The expected value $\mr {E}[Z(\bm {s})]$ is the first statistical moment of the SRF $Z(\bm {s})$. The second statistical moment of the SRF $Z(\bm {s})$ is the covariance function between two points $\bm {s}_ i$ and $\bm {s}_ j$ in $Z(\bm {s})$, and it is defined as

\[  C_ z(\bm {s}_ i,\bm {s}_ j) = \mr {E} \left( \left[ Z(\bm {s}_ i)-\mr {E}[Z(\bm {s}_ i)] \right] \left[ Z(\bm {s}_ j)-\mr {E}[Z(\bm {s}_ j)] \right] \right)  \]

When $\bm {s}_ i = \bm {s}_ j = \bm {s}$, the covariance expression provides the variance at $\bm {s}$.

The assumption of a constant $\mr {E}[Z(\bm {s})]=m$ means that the expected value is invariant with respect to translations of the spatial location $\bm {s}$. The covariance is considered invariant to such translations when it depends only on the distance $\bm {h}=\bm {s}_ i-\bm {s}_ j$ between any two points $\bm {s}_ i$ and $\bm {s}_ j$. If both of these conditions are true, then the preceding expression becomes

\[  C_ z(\bm {s}_ i,\bm {s}_ j) = C_ z(\bm {s}_ i-\bm {s}_ j) = C_ z(\bm {h}) = \mr {E} \left( [Z(\bm {s})-m][Z(\bm {s}+\bm {h})-m] \right)  \]
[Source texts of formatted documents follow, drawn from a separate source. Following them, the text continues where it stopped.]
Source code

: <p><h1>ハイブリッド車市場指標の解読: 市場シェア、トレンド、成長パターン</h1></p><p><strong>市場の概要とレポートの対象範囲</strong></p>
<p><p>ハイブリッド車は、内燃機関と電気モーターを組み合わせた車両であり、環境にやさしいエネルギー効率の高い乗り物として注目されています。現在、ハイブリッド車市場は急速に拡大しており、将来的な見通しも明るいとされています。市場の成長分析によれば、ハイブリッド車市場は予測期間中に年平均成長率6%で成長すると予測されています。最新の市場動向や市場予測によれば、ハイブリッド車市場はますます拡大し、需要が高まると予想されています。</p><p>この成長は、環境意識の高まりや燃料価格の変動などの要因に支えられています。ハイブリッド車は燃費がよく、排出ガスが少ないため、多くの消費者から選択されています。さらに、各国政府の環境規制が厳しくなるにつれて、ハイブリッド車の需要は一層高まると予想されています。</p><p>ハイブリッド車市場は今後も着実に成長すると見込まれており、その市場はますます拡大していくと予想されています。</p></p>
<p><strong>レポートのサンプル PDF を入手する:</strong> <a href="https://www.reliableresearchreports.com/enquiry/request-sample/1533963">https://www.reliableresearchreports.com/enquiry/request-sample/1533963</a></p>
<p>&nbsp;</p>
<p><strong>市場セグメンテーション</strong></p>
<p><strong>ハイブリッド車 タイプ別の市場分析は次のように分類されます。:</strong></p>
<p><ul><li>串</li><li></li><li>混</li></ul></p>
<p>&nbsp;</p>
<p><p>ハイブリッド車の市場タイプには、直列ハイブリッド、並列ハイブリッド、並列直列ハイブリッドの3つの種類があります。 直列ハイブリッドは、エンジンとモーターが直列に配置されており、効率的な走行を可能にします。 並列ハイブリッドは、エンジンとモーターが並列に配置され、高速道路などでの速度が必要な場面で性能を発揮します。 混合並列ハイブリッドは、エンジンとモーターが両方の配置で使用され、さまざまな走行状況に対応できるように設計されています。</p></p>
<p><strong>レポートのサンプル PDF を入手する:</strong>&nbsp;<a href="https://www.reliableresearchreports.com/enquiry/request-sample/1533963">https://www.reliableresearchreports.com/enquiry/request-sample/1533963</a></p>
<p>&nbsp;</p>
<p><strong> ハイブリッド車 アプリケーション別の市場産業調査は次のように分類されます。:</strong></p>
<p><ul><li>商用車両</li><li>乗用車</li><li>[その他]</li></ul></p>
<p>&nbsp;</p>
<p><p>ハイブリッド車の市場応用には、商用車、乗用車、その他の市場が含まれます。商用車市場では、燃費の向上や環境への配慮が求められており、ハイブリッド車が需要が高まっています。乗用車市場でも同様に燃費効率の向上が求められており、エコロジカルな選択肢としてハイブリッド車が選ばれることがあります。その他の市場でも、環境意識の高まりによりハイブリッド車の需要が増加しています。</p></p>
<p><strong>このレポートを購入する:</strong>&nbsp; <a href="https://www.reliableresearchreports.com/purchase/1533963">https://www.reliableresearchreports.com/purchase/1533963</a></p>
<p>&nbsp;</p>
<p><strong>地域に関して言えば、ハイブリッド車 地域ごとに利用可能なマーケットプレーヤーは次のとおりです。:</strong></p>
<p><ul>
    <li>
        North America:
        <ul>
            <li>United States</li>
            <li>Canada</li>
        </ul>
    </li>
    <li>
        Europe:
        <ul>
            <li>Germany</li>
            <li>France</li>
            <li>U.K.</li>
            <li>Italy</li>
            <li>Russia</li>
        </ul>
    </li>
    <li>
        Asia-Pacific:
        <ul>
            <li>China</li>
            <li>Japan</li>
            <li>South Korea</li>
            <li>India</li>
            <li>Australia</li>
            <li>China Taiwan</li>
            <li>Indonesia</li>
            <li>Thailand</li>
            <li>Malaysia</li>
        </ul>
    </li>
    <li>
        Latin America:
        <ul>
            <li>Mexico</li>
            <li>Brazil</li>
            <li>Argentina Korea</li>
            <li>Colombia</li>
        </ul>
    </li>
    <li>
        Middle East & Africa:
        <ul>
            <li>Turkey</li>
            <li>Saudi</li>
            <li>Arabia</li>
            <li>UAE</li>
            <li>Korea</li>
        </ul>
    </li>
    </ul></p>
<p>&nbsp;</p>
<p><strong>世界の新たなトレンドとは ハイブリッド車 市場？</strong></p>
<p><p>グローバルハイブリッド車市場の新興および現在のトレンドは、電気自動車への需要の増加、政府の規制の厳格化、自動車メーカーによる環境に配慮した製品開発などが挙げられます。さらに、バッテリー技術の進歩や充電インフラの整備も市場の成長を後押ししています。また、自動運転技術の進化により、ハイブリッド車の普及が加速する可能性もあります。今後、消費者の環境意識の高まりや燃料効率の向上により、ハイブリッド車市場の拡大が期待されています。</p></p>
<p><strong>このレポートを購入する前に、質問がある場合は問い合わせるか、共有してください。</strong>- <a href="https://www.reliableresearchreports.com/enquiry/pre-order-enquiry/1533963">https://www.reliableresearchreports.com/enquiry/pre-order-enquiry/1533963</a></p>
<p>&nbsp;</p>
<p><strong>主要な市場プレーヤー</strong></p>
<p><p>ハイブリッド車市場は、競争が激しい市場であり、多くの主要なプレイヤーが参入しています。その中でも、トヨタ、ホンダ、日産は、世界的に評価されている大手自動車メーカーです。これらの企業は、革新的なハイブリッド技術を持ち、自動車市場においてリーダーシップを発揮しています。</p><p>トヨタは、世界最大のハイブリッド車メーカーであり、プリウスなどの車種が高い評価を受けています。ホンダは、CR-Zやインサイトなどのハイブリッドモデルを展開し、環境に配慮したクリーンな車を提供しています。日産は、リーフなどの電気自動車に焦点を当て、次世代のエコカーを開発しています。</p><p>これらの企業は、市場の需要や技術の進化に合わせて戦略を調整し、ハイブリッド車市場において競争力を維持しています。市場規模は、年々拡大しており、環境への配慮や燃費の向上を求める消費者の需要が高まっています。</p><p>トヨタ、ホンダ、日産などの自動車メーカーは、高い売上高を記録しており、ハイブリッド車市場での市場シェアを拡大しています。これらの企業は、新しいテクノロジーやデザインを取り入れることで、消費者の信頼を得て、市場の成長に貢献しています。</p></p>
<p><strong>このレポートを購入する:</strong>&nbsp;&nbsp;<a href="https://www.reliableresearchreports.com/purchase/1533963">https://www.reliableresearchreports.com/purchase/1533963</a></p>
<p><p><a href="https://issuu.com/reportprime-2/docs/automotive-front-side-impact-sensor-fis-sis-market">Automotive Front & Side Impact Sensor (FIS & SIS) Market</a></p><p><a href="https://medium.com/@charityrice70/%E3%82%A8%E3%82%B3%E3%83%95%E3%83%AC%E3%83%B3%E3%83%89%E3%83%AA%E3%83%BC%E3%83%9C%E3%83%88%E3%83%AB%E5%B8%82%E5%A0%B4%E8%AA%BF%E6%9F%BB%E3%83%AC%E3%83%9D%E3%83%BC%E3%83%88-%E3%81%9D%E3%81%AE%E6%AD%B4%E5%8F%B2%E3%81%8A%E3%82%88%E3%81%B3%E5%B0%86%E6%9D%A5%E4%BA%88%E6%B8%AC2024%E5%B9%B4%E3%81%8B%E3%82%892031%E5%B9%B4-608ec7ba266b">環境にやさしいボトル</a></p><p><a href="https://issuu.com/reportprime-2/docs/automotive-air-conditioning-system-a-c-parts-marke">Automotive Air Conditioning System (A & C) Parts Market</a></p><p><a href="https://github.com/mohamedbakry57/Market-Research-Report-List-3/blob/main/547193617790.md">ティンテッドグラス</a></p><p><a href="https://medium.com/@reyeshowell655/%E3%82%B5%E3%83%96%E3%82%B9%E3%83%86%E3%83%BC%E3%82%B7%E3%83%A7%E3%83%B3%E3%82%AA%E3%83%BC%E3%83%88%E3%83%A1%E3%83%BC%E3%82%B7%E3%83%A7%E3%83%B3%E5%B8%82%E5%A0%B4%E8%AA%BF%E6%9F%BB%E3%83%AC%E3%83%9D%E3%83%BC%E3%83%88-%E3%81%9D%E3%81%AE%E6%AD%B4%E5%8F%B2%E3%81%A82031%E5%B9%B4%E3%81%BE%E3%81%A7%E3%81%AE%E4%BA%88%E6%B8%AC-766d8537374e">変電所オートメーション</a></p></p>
When both $\mr {E}[Z(\bm {s})]$ and $C(\bm {s}_ i,\bm {s}_ j)$ are invariant to spatial translations, the SRF $Z(\bm {s})$ is characterized as second-order stationary (Cressie, 1993, p. 53).

In a second-order stationary SRF the quantity $C(\bm {h})$ is the same for any two points that are separated by distance $\bm {h}$. Based on the preceding formula, for $\bm {h}=0$ you can see that the variance is constant throughout a second-order stationary SRF. Hence, second-order stationarity is a stricter condition than intrinsic stationarity.

Under the assumption of second-order stationarity, the semivariance definition at the beginning of this section leads to the conclusion that

\[  \gamma _ z(\bm {h}) = C(\bm {0}) - C(\bm {h})  \]

which relates the theoretical semivariance and covariance. Keep in mind that the empirical estimates of these quantities are not related in exactly the same way, as indicated in Schabenberger and Gotway (2005, section 4.2.1).